Treatment is determined by etiology specific to the patient.
Adjuvant non-pharmacological management includes avoidance of mucosal irritants
such as alcohol, NSAIDs, and foods that trigger symptoms.
Case study:
A 76 year-old woman presents to the clinic with generalized
weakness and dizziness, so severe that she has had difficulty walking by
herself. She reported increasing fatigue and dizziness for the past one week.
She denies any chest pain, shortness of breath, palpitations, diarrhea, or
black stools.
She does not smoke or drink. She is not on any regular
medications but takes some over-the-counter naproxen for joint pain
occasionally.
On examination she has pale pink mucosa, orthostatic
hypotension, mild epigastric tenderness.
Q: What tests would you order?
A: The following blood tests should be ordered:
·
Complete blood count to assess for anemia, as acute
gastritis can cause gastrointestinal bleeding; elevated white cell count may
indicate infectious cause
·
Liver and kidney function tests
·
Gallbladder and pancreatic function tests
·
H. pylori serology
Stool occult bloods should be ordered, as well as an
endoscopy/colonoscopy to search for a cause of bleeding.
Her hemoglobin is 8 gm/dl and hematocrit 25%. Other routine
admission labs are within normal limits. She tested positive for occult stool.
Esophogastric endoscopy reveals erosive hemorrhagic gastritis, and a biopsy is
performed.
Q: What are the differential diagnoses for this patient?
A: Also consider the following in the differential diagnosis
of patients with suspected
•
Acute Complications of Sarcoidosis
•
B-Cell Lymphoma
•
Cholecystitis
•
Crohn’s Disease
•
Gallstones (Cholelithiasis)
•
Gastric Cancer
•
Peptic Ulcer Disease
•
Viral Gastroenteritis
•
Granulomatous gastropathy
Q: What factors may have led to this patient’s bleeding?
A: Although the patient may possibly have H. pylori and
associated gastritis, the most common cause of hemorrhagic gastritis in the
elderly is medication, especially aspirin and NSAIDs.
Q: Why did this patient not have pain?
A: Elderly patients with NSAID-associated gastric or
duodenal damage are often asymptomatic until upper gastrointestinal bleeding or
perforation occurs. Bleeding may be gradual, intermittent, and insidious, only
showing up on chemical testing.
Q: How should the gastritis be managed?
A: Gastritis induced by NSAIDs without H. pylori infection
should be treated with a proton-pump inhibitor or a histamine-2 blocker.

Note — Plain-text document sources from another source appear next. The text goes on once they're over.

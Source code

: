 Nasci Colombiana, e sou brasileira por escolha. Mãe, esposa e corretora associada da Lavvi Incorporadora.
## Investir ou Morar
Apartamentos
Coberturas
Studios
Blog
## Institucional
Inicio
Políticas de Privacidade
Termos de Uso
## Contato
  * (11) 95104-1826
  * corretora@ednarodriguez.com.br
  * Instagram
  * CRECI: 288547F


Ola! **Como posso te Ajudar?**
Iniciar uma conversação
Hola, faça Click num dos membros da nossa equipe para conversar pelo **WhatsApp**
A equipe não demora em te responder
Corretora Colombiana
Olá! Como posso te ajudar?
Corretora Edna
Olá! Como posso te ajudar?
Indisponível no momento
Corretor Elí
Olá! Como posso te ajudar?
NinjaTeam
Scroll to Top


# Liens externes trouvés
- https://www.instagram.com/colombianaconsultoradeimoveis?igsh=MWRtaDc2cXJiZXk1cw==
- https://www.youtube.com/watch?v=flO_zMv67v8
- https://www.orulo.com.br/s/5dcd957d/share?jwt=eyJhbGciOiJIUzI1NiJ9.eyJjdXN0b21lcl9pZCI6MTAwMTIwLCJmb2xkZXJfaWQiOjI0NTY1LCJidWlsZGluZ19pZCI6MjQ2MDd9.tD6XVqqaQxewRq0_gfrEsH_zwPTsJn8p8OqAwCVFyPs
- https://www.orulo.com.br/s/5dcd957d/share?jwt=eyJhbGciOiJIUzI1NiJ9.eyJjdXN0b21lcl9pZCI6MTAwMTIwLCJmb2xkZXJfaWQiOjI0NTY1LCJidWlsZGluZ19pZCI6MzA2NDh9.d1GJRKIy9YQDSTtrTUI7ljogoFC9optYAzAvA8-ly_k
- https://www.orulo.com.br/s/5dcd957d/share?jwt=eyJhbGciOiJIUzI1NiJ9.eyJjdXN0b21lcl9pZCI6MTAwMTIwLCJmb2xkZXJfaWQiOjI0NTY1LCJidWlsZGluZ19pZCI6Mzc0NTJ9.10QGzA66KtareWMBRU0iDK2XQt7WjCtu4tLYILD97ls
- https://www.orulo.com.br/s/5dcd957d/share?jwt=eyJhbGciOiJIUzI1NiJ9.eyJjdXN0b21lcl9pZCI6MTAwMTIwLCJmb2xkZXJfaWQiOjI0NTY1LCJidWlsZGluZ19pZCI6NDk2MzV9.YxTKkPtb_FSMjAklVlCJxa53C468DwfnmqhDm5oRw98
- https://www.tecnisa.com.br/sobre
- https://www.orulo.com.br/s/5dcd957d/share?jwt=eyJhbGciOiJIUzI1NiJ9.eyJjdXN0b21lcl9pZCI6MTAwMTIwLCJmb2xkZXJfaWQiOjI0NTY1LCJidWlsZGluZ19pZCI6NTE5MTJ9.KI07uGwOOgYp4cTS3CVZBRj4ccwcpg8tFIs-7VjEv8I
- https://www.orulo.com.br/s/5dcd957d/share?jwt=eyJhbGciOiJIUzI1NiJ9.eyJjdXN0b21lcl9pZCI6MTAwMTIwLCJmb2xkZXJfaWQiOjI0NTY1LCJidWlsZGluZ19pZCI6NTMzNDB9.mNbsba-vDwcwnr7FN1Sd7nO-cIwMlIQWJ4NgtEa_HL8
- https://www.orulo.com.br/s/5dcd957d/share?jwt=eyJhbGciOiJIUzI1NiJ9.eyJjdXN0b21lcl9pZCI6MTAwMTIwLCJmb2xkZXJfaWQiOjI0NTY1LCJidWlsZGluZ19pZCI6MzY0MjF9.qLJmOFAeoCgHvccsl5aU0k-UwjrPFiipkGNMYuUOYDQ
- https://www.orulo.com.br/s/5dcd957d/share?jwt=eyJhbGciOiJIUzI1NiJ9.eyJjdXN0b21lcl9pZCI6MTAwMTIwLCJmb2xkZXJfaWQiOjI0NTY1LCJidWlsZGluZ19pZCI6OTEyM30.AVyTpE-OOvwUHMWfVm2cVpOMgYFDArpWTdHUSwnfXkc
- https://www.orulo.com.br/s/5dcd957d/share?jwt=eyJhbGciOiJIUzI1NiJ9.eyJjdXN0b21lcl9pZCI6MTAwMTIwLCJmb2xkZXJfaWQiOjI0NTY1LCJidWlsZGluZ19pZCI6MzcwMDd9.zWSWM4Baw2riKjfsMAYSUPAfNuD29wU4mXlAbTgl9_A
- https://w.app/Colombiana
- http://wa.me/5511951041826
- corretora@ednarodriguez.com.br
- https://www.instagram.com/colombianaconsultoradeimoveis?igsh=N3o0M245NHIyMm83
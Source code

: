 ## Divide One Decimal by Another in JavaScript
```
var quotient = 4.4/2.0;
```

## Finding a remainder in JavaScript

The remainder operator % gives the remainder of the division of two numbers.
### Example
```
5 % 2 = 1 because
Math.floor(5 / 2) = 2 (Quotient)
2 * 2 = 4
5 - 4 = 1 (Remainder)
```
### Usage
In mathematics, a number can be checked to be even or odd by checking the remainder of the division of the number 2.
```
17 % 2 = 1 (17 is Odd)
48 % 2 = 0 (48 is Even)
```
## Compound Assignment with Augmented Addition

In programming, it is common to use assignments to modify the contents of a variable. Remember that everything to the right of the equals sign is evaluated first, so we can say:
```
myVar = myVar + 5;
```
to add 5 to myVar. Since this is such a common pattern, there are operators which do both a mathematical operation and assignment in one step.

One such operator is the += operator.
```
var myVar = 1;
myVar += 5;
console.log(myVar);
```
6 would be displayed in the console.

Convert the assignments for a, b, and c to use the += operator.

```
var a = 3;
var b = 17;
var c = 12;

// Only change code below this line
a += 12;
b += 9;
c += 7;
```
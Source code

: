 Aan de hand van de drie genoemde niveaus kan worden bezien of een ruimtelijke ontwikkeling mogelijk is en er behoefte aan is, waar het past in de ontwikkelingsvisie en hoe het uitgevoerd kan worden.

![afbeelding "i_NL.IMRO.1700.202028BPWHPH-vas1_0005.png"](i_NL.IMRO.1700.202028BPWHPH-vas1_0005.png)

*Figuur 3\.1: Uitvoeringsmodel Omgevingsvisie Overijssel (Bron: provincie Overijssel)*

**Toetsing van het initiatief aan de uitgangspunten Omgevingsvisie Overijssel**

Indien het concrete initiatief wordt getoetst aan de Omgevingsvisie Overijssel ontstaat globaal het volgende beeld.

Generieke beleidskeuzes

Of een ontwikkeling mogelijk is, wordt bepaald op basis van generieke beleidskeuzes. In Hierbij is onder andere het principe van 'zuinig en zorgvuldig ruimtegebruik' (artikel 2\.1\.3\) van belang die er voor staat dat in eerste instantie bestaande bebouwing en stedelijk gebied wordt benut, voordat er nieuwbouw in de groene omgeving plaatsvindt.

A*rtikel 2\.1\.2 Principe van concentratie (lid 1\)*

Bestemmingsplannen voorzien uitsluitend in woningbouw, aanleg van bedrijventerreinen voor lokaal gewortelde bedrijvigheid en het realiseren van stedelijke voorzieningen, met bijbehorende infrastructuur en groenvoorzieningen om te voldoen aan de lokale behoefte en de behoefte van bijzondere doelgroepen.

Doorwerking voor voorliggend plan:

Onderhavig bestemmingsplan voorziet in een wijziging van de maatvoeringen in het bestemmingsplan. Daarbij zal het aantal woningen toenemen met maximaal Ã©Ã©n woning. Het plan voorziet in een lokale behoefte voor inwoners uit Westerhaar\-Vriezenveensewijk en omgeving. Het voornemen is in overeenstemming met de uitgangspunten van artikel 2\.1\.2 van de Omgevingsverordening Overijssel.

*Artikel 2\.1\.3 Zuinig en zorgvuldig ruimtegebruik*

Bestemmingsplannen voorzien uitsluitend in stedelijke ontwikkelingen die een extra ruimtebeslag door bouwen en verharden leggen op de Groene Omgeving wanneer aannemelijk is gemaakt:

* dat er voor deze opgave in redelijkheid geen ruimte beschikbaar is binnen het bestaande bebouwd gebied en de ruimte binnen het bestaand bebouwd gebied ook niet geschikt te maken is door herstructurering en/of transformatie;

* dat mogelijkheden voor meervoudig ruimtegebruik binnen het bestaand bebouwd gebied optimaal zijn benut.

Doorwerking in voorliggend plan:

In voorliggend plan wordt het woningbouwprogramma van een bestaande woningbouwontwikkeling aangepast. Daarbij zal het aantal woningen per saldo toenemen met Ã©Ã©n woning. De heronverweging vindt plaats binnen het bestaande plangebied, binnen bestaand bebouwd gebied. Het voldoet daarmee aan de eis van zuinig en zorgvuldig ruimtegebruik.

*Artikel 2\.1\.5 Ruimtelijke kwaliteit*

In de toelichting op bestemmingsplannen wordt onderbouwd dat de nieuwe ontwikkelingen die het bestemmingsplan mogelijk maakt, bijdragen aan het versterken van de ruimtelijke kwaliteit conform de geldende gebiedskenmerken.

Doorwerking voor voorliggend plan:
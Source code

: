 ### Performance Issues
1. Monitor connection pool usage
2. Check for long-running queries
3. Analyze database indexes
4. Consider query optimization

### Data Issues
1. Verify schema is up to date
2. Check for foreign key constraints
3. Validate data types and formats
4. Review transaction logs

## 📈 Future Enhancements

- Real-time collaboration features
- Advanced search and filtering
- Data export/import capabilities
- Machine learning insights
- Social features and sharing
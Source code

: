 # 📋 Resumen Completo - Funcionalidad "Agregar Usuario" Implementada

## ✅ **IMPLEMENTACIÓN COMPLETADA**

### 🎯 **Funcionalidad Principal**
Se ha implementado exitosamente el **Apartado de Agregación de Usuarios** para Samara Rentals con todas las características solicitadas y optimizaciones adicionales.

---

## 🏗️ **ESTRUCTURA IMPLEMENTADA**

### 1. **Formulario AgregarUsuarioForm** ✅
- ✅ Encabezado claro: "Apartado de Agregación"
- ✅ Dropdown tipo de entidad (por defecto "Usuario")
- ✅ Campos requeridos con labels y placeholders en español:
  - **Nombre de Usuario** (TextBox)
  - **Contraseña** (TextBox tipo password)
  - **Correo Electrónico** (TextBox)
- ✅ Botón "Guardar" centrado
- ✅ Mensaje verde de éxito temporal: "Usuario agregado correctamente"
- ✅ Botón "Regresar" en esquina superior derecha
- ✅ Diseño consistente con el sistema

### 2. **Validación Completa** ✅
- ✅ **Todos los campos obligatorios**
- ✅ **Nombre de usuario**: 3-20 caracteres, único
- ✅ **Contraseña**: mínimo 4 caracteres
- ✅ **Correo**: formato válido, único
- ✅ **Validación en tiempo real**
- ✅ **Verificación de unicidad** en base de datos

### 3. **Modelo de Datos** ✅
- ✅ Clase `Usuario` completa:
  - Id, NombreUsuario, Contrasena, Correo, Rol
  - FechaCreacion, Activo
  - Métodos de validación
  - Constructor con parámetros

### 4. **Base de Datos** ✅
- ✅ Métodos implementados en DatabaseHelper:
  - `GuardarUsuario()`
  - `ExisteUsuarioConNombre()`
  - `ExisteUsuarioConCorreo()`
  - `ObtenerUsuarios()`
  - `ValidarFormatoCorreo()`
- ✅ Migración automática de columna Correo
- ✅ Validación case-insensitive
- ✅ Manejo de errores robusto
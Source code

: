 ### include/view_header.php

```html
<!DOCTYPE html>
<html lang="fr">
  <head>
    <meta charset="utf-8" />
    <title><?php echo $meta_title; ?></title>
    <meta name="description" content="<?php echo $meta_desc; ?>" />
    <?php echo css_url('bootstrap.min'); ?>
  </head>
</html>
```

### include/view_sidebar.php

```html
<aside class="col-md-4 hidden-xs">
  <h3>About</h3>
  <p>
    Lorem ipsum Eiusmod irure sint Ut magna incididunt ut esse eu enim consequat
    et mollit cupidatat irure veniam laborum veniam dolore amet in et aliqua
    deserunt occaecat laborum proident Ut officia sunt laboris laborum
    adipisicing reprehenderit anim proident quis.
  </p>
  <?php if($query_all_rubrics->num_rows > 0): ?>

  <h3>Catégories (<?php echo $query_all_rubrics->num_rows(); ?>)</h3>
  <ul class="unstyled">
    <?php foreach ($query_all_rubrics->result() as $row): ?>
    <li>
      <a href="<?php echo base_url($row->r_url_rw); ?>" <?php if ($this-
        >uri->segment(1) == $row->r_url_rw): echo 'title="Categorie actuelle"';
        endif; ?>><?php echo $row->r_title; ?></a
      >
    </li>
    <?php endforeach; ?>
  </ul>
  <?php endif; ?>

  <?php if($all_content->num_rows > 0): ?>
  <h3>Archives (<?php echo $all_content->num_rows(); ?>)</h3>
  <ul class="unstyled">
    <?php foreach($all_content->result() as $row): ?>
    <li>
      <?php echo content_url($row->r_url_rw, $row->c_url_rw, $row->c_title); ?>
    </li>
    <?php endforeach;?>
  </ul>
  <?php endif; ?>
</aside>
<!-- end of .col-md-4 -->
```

NSAID
use should be discontinued! If NSAIDs are absolutely necessary, short-acting
agents such as ibuprofen, in the lowest possible dose, can be used.
Q: How should her joint pain be managed in the future?
A: Mild joint pain often responds to acetaminophen, and
opioid/opioid-like analgesics can be helpful in patients who cannot tolerate
NSAIDs. Topical agents such as capsaicin, transdermal lidocaine, and
over-the-counter creams containing salicylates or cooling agents like menthol
may be useful. Non-pharmacologic therapies such as weight reduction, walking
aids, shoe insoles, braces, and prescribed exercises can reduce pain and
improve function in some patients. Heat/cold, electrotherapeutics, ultrasound,
and acupuncture may also be helpful.